> [THE PROBLEM]
Write out each record in full and exactly as given. Skip any pictures.
#### DATA PROVIDED
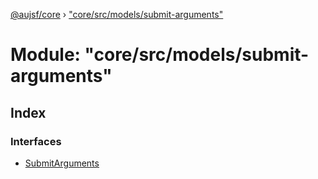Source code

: [@aujsf/core](../README.md) › ["core/src/models/submit-arguments"](_core_src_models_submit_arguments_.md)

# Module: "core/src/models/submit-arguments"

## Index

### Interfaces

* [SubmitArguments](../interfaces/_core_src_models_submit_arguments_.submitarguments.md)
########
> [RESPONSE TO THIS TASK]
Source code

: [@aujsf/core](../README.md) › ["core/src/models/submit-arguments"](_core_src_models_submit_arguments_.md)

# Module: "core/src/models/submit-arguments"

## Index

### Interfaces

* [SubmitArguments](../interfaces/_core_src_models_submit_arguments_.submitarguments.md)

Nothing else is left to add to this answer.